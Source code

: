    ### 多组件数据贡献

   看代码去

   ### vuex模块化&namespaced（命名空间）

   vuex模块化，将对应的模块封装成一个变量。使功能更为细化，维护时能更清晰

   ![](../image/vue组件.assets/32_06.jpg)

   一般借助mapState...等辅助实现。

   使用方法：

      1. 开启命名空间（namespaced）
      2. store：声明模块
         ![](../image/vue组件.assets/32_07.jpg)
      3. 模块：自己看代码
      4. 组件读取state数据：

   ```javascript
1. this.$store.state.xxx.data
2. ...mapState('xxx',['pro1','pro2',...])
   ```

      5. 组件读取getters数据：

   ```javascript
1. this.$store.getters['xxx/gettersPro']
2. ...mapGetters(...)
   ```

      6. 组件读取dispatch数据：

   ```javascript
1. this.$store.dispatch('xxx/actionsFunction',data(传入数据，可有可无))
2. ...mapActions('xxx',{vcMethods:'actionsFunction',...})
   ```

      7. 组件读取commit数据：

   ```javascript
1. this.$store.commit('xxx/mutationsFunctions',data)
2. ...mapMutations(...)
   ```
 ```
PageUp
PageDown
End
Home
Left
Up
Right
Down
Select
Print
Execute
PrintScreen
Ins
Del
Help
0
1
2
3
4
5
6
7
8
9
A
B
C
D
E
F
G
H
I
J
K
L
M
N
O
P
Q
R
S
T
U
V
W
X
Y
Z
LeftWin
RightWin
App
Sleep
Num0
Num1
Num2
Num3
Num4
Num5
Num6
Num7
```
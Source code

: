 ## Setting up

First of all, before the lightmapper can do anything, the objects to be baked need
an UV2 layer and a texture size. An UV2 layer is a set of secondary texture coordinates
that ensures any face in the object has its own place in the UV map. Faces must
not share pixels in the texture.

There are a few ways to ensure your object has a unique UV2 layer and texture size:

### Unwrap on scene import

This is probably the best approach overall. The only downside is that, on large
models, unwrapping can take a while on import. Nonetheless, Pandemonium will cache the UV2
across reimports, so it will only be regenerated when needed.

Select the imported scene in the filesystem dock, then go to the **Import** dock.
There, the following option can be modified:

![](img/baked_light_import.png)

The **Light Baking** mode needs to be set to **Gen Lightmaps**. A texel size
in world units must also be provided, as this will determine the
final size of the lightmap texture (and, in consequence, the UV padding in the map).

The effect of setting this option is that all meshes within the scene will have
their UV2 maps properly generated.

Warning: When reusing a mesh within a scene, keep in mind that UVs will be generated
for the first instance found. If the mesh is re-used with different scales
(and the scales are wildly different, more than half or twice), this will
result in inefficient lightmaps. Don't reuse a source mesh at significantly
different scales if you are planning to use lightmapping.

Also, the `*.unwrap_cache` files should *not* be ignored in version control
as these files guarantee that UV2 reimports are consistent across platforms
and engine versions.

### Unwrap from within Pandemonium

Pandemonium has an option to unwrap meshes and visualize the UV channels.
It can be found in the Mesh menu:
══════════
**EXERCISE**:
From the data above, determine how many lines hold "store", and write only the number.

**RESPONSE BELOW**:
5